(Required work) For the records shown below, return an exact copy that excludes the pictures.

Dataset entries

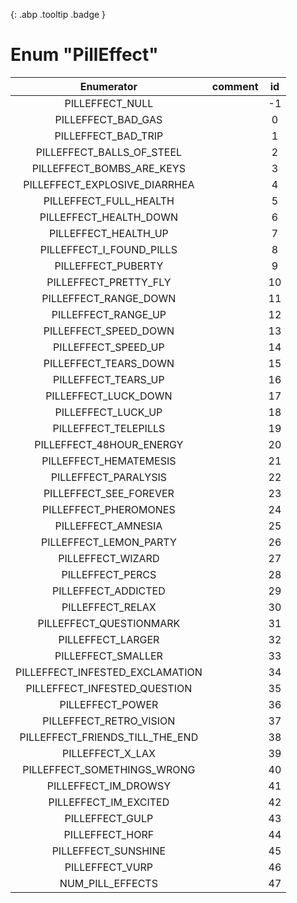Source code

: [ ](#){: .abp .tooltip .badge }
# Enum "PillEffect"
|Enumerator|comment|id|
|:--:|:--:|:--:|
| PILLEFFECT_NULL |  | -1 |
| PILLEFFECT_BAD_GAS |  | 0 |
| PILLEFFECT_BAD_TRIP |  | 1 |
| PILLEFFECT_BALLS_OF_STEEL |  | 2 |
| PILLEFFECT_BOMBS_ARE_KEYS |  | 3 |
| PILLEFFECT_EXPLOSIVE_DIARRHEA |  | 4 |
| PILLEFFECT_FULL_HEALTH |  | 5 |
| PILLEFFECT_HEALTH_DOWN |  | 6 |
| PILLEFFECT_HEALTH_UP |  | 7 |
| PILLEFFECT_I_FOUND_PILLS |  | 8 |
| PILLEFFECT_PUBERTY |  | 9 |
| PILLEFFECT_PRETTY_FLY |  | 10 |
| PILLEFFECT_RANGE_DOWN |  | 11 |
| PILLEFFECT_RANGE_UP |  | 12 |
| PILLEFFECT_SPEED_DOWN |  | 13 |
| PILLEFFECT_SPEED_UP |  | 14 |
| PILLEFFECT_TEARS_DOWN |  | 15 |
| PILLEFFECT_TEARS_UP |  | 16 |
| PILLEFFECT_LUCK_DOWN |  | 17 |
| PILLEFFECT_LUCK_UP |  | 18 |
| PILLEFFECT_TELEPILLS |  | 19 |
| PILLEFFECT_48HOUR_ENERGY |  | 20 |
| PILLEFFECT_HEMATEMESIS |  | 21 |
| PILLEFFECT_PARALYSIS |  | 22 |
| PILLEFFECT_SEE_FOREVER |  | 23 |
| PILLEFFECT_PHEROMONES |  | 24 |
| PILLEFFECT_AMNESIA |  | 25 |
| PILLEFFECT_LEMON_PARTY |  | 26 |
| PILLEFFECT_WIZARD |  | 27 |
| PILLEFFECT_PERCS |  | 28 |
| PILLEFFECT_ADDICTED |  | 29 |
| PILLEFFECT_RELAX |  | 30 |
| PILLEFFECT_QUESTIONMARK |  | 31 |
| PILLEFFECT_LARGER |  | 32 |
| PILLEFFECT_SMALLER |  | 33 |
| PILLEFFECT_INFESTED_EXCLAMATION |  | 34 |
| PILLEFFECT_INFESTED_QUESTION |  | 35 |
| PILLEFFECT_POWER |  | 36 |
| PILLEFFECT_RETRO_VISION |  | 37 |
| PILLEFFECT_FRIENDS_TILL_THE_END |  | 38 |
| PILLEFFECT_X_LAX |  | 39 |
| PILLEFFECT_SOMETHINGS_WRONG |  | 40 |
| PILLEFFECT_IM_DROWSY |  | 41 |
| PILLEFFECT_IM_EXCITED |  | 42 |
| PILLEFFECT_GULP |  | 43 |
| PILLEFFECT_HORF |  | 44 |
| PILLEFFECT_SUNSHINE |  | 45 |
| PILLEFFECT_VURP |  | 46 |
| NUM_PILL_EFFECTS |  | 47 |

(Answer to the exercise)
Source code

: [ ](#){: .abp .tooltip .badge }
# Enum "PillEffect"
|Enumerator|comment|id|
|:--:|:--:|:--:|
| PILLEFFECT_NULL |  | -1 |
| PILLEFFECT_BAD_GAS |  | 0 |
| PILLEFFECT_BAD_TRIP |  | 1 |
| PILLEFFECT_BALLS_OF_STEEL |  | 2 |
| PILLEFFECT_BOMBS_ARE_KEYS |  | 3 |
| PILLEFFECT_EXPLOSIVE_DIARRHEA |  | 4 |
| PILLEFFECT_FULL_HEALTH |  | 5 |
| PILLEFFECT_HEALTH_DOWN |  | 6 |
| PILLEFFECT_HEALTH_UP |  | 7 |
| PILLEFFECT_I_FOUND_PILLS |  | 8 |
| PILLEFFECT_PUBERTY |  | 9 |
| PILLEFFECT_PRETTY_FLY |  | 10 |
| PILLEFFECT_RANGE_DOWN |  | 11 |
| PILLEFFECT_RANGE_UP |  | 12 |
| PILLEFFECT_SPEED_DOWN |  | 13 |
| PILLEFFECT_SPEED_UP |  | 14 |
| PILLEFFECT_TEARS_DOWN |  | 15 |
| PILLEFFECT_TEARS_UP |  | 16 |
| PILLEFFECT_LUCK_DOWN |  | 17 |
| PILLEFFECT_LUCK_UP |  | 18 |
| PILLEFFECT_TELEPILLS |  | 19 |
| PILLEFFECT_48HOUR_ENERGY |  | 20 |
| PILLEFFECT_HEMATEMESIS |  | 21 |
| PILLEFFECT_PARALYSIS |  | 22 |
| PILLEFFECT_SEE_FOREVER |  | 23 |
| PILLEFFECT_PHEROMONES |  | 24 |
| PILLEFFECT_AMNESIA |  | 25 |
| PILLEFFECT_LEMON_PARTY |  | 26 |
| PILLEFFECT_WIZARD |  | 27 |
| PILLEFFECT_PERCS |  | 28 |
| PILLEFFECT_ADDICTED |  | 29 |
| PILLEFFECT_RELAX |  | 30 |
| PILLEFFECT_QUESTIONMARK |  | 31 |
| PILLEFFECT_LARGER |  | 32 |
| PILLEFFECT_SMALLER |  | 33 |
| PILLEFFECT_INFESTED_EXCLAMATION |  | 34 |
| PILLEFFECT_INFESTED_QUESTION |  | 35 |
| PILLEFFECT_POWER |  | 36 |
| PILLEFFECT_RETRO_VISION |  | 37 |
| PILLEFFECT_FRIENDS_TILL_THE_END |  | 38 |
| PILLEFFECT_X_LAX |  | 39 |
| PILLEFFECT_SOMETHINGS_WRONG |  | 40 |
| PILLEFFECT_IM_DROWSY |  | 41 |
| PILLEFFECT_IM_EXCITED |  | 42 |
| PILLEFFECT_GULP |  | 43 |
| PILLEFFECT_HORF |  | 44 |
| PILLEFFECT_SUNSHINE |  | 45 |
| PILLEFFECT_VURP |  | 46 |
| NUM_PILL_EFFECTS |  | 47 |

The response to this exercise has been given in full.